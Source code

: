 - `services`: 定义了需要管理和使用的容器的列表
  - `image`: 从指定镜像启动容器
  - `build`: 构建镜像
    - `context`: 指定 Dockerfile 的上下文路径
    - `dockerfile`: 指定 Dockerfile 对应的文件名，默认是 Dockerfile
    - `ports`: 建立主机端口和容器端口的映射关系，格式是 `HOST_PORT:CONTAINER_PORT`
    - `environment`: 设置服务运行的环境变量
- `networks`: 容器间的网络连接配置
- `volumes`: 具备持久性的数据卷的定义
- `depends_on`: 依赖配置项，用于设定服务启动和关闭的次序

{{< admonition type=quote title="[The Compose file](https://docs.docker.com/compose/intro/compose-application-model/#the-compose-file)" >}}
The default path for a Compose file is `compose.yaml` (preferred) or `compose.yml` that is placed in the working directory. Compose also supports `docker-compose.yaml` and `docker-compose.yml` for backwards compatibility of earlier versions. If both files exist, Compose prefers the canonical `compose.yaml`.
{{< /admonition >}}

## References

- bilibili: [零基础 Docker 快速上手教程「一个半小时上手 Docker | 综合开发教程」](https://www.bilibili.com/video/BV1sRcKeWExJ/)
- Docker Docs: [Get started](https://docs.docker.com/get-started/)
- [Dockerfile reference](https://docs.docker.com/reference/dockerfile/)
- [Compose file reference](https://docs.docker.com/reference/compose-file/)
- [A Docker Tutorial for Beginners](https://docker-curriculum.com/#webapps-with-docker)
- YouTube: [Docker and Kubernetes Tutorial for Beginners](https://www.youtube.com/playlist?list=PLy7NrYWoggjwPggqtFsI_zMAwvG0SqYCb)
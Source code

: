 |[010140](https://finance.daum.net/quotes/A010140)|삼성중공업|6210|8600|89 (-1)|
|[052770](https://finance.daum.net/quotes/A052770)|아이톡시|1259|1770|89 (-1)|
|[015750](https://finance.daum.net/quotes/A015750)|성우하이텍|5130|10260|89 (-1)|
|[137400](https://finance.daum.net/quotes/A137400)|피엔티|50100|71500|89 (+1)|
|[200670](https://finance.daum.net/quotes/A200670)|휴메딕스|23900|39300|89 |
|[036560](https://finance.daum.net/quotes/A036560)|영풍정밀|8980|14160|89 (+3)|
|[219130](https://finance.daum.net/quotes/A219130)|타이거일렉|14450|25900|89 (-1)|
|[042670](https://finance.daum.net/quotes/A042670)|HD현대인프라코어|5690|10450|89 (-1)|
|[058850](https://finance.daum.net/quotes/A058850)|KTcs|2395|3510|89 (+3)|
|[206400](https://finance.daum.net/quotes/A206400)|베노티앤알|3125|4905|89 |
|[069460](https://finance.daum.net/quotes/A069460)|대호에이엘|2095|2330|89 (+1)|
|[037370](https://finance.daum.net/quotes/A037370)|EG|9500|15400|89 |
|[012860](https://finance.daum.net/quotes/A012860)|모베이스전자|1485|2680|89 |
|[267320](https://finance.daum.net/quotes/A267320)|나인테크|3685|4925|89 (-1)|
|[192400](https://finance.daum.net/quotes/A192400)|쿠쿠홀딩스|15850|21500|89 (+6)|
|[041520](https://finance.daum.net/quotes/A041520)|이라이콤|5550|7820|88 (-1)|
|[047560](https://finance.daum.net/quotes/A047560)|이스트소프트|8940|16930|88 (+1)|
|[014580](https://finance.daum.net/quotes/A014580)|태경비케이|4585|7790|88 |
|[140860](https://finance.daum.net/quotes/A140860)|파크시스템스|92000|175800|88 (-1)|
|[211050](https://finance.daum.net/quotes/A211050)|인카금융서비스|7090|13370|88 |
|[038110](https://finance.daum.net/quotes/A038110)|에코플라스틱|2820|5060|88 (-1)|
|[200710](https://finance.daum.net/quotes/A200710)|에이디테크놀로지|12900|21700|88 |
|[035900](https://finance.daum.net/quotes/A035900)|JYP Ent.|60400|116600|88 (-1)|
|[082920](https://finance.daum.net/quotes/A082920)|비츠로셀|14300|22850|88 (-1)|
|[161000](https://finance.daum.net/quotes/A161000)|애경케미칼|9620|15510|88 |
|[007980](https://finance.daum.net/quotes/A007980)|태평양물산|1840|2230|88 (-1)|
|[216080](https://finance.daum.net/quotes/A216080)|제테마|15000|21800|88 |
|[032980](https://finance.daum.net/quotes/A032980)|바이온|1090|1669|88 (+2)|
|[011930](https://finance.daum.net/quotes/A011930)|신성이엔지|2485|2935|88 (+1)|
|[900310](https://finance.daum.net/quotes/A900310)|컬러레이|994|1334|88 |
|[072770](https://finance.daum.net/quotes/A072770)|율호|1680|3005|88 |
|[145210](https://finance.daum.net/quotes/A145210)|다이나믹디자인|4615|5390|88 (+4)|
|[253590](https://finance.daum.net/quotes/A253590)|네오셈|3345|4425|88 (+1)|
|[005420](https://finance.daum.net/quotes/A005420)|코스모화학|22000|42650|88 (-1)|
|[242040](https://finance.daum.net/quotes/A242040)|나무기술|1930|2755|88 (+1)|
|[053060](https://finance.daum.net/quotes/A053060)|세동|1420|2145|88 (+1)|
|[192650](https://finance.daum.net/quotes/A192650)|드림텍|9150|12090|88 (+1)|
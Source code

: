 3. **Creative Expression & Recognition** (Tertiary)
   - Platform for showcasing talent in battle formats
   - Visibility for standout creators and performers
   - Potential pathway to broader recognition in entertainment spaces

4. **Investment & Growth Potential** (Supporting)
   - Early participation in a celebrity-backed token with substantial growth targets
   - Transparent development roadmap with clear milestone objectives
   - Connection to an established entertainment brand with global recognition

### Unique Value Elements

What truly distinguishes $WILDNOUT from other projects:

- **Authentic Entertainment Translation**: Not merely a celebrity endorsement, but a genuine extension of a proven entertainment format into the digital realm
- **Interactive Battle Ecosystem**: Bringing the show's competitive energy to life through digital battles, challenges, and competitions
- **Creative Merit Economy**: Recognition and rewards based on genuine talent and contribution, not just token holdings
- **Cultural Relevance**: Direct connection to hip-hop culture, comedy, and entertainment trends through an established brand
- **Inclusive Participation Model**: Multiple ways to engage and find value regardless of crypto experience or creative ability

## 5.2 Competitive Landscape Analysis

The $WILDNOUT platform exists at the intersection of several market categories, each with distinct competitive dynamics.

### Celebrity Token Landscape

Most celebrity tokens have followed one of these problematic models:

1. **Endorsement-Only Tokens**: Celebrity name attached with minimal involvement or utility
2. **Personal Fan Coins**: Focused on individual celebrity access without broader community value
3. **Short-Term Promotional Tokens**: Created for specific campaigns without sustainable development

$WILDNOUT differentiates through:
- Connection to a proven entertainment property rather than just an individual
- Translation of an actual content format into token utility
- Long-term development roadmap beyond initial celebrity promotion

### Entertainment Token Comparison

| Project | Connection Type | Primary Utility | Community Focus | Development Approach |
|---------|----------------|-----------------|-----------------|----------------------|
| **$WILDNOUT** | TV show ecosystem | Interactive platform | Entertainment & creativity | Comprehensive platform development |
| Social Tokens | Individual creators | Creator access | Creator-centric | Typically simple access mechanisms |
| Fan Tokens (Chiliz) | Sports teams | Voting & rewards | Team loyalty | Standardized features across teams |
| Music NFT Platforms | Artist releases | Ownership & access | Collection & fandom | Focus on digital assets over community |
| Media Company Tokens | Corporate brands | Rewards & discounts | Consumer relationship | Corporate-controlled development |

-------

[EXERCISE BRIEF]
Among the entries above, the lines between the ones containing "- Potential pathway" and "### Unique Value Elements", inclusive, are to be transcribed exactly. No other line is to be given.

[EXPECTED ANSWER]
   - Potential pathway to broader recognition in entertainment spaces

4. **Investment & Growth Potential** (Supporting)
   - Early participation in a celebrity-backed token with substantial growth targets
   - Transparent development roadmap with clear milestone objectives
   - Connection to an established entertainment brand with global recognition

### Unique Value Elements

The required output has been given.